La nature québécoise va se transformer pratiquement sous nos yeux au cours des prochaines décennies. Au gré des changements climatiques, de nouvelles espèces vont trouver ici des conditions favorables à leur épanouissement. En revanche, d'autres qui nous sont familières vont reculer devant le nouveau climat.

C'est ce qui ressort d'une recherche d'une ampleur sans précédent réalisée au cours des huit dernières années par une équipe dirigée par le professeur Dominique Berteaux, de l'Université du Québec à Rimouski.

«On a obtenu des résultats spectaculaires, affirme en entrevue M. Berteaux. Les remontées vers le nord sont d'une ampleur supérieure à ce qu'on avait prévu. On s'aperçoit qu'on va avoir beaucoup d'espèces qui vont arriver du sud.» 

«Et il y a des espèces très importantes qui vont disparaître du sud du Québec, ajoute-t-il. Par exemple, dans la région de Montréal, le climat ne devrait plus être favorable à l'érable à sucre à la fin du siècle.»

Identifier les niches bioclimatiques

Avant d'arriver à ces conclusions, l'équipe de M. Berteaux a dû cerner les « niches bioclimatiques » de près de 800 espèces de plantes, d'oiseaux et d'amphibiens.

En gros, il s'agit de déterminer quel régime de températures et de précipitations est favorable à une espèce donnée. Les régions où ces conditions sont présentes sont identifiées sur une carte. La carte est confirmée par les observations sur la présence de l'espèce sur le terrain.

Puis, à l'aide de modèles climatiques, on peut prédire où se trouvera à l'avenir la «niche» de chaque espèce.

Le résultat est en effet spectaculaire.

Les conditions naturelles du Québec se transforment complètement à une vitesse proprement stupéfiante.

En moyenne, les niches bioclimatiques vont se déplacer de 44 km par décennie. Ce qui est très rapide.

«À la fin de la dernière glaciation, les arbres ont remonté vers le nord au rythme d'environ 50 km, voire 100 km par siècle, soit 5 à 10 fois moins vite que la vitesse actuelle de déplacement de leurs niches climatiques», précise M. Berteaux.

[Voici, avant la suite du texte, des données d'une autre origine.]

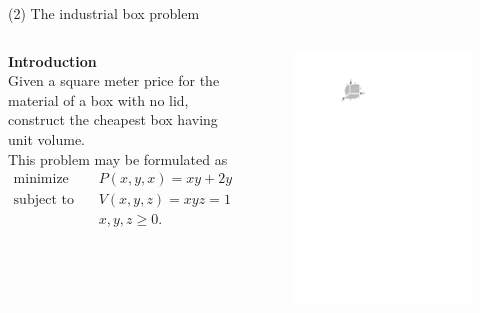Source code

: \documentclass[11pt, aspectratio=149]{beamer}
\theoremstyle{plain}
\begin{document}
\begin{frame}[fragile, t]{(2) The industrial box problem}
	\begin{columns}
		\begin{column}{0.6\textwidth}
			\textbf{Introduction}\\ \vspace*{0.5em} 
			Given a square meter price for the material of a box with no lid, construct the cheapest box having unit volume.\\
			\vspace*{1em}
			This problem may be formulated as
			\begin{align*}
			\text{minimize } \quad & P(x, y, x) = xy + 2yz + 2xz  \\
			\text{subject to } \quad & V(x, y, z) = xyz = 1 \\
			& x, y, z \geq 0.
			\end{align*}
		\end{column}
		\begin{column}{0.4\textwidth}%
		\begin{figure}
			\centering
			\includegraphics[width=1.05\linewidth]{figs/box_opt_lagrange.pdf}
		\end{figure}
		\end{column}
	\end{columns}
\end{frame}
\end{document}
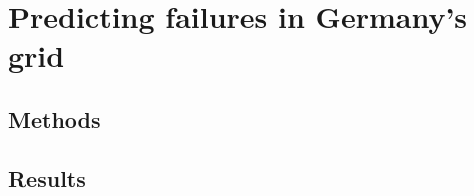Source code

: \documentclass{report}
\theoremstyle{definition}
\theoremstyle{remark}
\begin{document}
\part{Predicting failures in Germany's grid}\label{part:sim}

\chapter{Methods}\label{chap:methods}


\chapter{Results}\label{chap:results}





%
%




\printindex
\end{document}
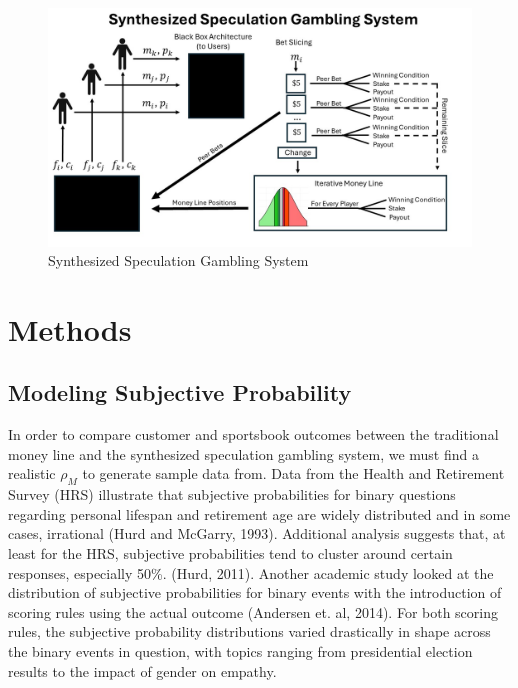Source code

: \documentclass[sn-mathphys-num]{sn-jnl}
\theoremstyle{thmstyleone}%
\theoremstyle{thmstyletwo}%
\theoremstyle{thmstylethree}%
\begin{document}
\begin{figure}[H]
	\centering
	\includegraphics[width=14cm]{Synthesized Speculation Gambling System}
	\caption{Synthesized Speculation Gambling System}
\end{figure}

\section{Methods}

\subsection{Modeling Subjective Probability}

In order to compare customer and sportsbook outcomes between the traditional money line and the synthesized speculation gambling system, we must find a realistic $\rho_M$ to generate sample data from. Data from the Health and Retirement Survey (HRS) illustrate that subjective probabilities for binary questions regarding personal lifespan and retirement age are widely distributed and in some cases, irrational (Hurd and McGarry, 1993). Additional analysis suggests that, at least for the HRS, subjective probabilities tend to cluster around certain responses, especially 50\%. (Hurd, 2011). Another academic study looked at the distribution of subjective probabilities for binary events with the introduction of scoring rules using the actual outcome (Andersen et. al, 2014). For both scoring rules, the subjective probability distributions varied drastically in shape across the binary events in question, with topics ranging from presidential election results to the impact of gender on empathy.
\end{document}
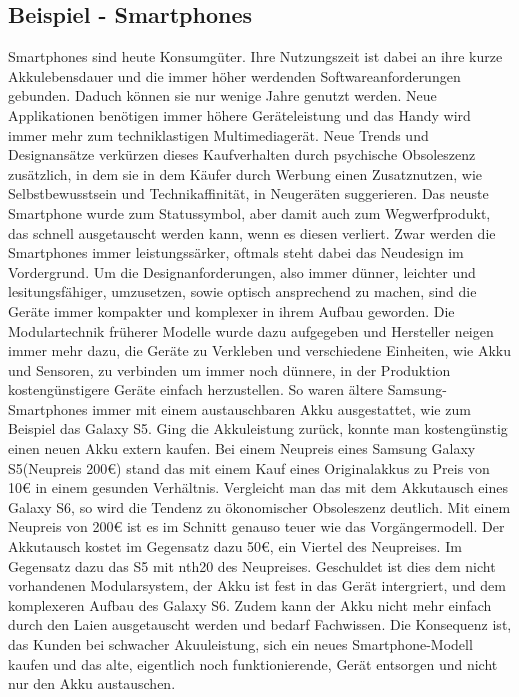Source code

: \documentclass[13pt,titlepage]{article}
\begin{document}
\subsection {Beispiel - Smartphones}
	Smartphones sind heute Konsumg\"uter.
Ihre Nutzungszeit ist dabei an ihre kurze Akkulebensdauer und die immer h\"oher werdenden Softwareanforderungen gebunden.
Daduch k\"onnen sie nur wenige Jahre genutzt werden.
Neue Applikationen ben\"otigen immer h\"ohere Ger\"ateleistung und das Handy wird immer mehr zum techniklastigen Multimediager\"at.
Neue Trends und Designans\"atze verk\"urzen dieses Kaufverhalten durch psychische Obsoleszenz zus\"atzlich, in dem sie in dem K\"aufer durch Werbung einen Zusatznutzen, wie Selbstbewusstsein und Technikaffinit\"at, in Neuger\"aten suggerieren.
Das neuste Smartphone wurde zum Statussymbol, aber damit auch zum Wegwerfprodukt, das schnell ausgetauscht werden kann, wenn es diesen verliert.
Zwar werden die Smartphones immer leistungss\"arker, oftmals steht dabei das Neudesign im Vordergrund.
Um die Designanforderungen, also immer d\"unner, leichter und lesitungsf\"ahiger, umzusetzen, sowie optisch ansprechend zu machen, sind die Ger\"ate immer kompakter und komplexer in ihrem Aufbau geworden. 
Die Modulartechnik fr\"uherer Modelle wurde dazu aufgegeben und Hersteller neigen immer mehr dazu, die Ger\"ate zu Verkleben und verschiedene Einheiten, wie Akku und Sensoren, zu verbinden um immer noch d\"unnere, in der Produktion kosteng\"unstigere Ger\"ate einfach herzustellen.
So waren \"altere Samsung-Smartphones immer mit einem austauschbaren Akku ausgestattet, wie zum Beispiel das Galaxy S5. Ging die Akkuleistung zur\"uck, konnte man kosteng\"unstig einen neuen Akku extern kaufen. 
Bei einem Neupreis eines Samsung Galaxy S5(Neupreis 200\euro{}) stand das mit einem Kauf eines Originalakkus zu Preis von 10\euro{} in einem gesunden Verh\"altnis.
Vergleicht man das mit dem Akkutausch eines Galaxy S6, so wird die Tendenz zu \"okonomischer Obsoleszenz deutlich. Mit einem Neupreis von 200\euro{} ist es im Schnitt genauso teuer wie das Vorg\"angermodell. 
Der Akkutausch kostet im Gegensatz dazu 50\euro{}, ein Viertel des Neupreises. Im Gegensatz dazu das S5 mit nth{20} des Neupreises.
Geschuldet ist dies dem nicht vorhandenen Modularsystem, der Akku ist fest in das Ger\"at intergriert, und dem komplexeren Aufbau des Galaxy S6. 
Zudem kann der Akku nicht mehr einfach durch den Laien ausgetauscht werden und bedarf Fachwissen.
Die Konsequenz ist, das Kunden bei schwacher Akuuleistung, sich ein neues Smartphone-Modell kaufen und das alte, eigentlich noch funktionierende, Ger\"at entsorgen und nicht nur den Akku austauschen.
\end{document}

Selon Jay Malcom, de la faculté de foresterie de l'Université de Toronto, la recherche de M. Berteaux confirme celle qu'il a réalisée à une moindre échelle sur les arbres en Ontario.

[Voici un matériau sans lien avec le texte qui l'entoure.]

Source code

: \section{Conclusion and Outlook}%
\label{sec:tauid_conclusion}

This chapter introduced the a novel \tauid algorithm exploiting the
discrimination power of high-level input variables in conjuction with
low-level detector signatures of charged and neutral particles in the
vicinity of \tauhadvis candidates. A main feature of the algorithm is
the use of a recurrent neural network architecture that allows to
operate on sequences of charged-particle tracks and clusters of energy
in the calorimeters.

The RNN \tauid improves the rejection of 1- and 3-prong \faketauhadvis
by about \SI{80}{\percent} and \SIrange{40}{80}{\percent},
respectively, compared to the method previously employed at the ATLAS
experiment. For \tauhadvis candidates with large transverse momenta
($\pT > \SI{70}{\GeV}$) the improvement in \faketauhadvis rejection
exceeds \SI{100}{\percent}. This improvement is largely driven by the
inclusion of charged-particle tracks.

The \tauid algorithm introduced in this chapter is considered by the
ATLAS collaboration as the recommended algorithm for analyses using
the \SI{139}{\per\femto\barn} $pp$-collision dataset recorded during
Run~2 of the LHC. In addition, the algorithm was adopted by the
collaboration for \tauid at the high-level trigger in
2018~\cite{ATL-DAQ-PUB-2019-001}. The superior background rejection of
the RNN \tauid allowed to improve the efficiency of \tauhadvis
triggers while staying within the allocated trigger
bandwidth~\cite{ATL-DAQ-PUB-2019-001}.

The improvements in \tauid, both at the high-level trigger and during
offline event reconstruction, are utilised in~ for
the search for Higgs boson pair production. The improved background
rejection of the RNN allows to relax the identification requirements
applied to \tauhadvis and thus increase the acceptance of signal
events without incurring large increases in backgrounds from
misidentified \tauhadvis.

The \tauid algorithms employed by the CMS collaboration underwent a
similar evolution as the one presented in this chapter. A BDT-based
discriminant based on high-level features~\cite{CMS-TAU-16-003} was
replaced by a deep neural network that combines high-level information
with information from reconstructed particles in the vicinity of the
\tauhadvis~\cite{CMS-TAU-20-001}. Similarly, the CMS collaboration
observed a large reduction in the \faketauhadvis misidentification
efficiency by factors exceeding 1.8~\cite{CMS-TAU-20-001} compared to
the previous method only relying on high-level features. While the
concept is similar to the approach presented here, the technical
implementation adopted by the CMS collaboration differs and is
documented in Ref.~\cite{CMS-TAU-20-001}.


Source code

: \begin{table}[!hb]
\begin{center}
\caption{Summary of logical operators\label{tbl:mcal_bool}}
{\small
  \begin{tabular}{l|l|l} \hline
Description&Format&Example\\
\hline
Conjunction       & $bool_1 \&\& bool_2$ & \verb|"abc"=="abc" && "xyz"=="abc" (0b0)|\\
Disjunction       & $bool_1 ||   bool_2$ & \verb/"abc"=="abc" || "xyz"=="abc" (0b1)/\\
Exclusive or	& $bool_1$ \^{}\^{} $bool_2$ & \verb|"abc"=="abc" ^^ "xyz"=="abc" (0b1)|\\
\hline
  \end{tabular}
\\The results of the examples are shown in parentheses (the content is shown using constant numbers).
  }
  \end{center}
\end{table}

«C'est extraordinairement rapide, dit-il. Nous avions modélisé 35 km par décennie, alors c'est du même ordre.»

Mais il affirme qu'il ne faut pas s'attendre à ce que les écosystèmes entiers se déplacent à cette vitesse. «Du côté des plantes, seules les pires mauvaises herbes vont être capables de suivre le rythme de déplacement, dit-il. Les arbres ne bougeront pas, à moins qu'on ne les aide!»

Des limites aux déplacements

Des changements aussi rapides font en effet craindre le pire pour les espèces qui n'ont pas la capacité de se déplacer rapidement.

De plus, d'autres facteurs que la température et les précipitations peuvent limiter le déplacement des espèces, explique M. Berteaux. «Il y a la nature des sols, il y a des espèces qui ont besoin de tel ou tel type de proie. Ou encore, des parasites vont empêcher leur implantation.»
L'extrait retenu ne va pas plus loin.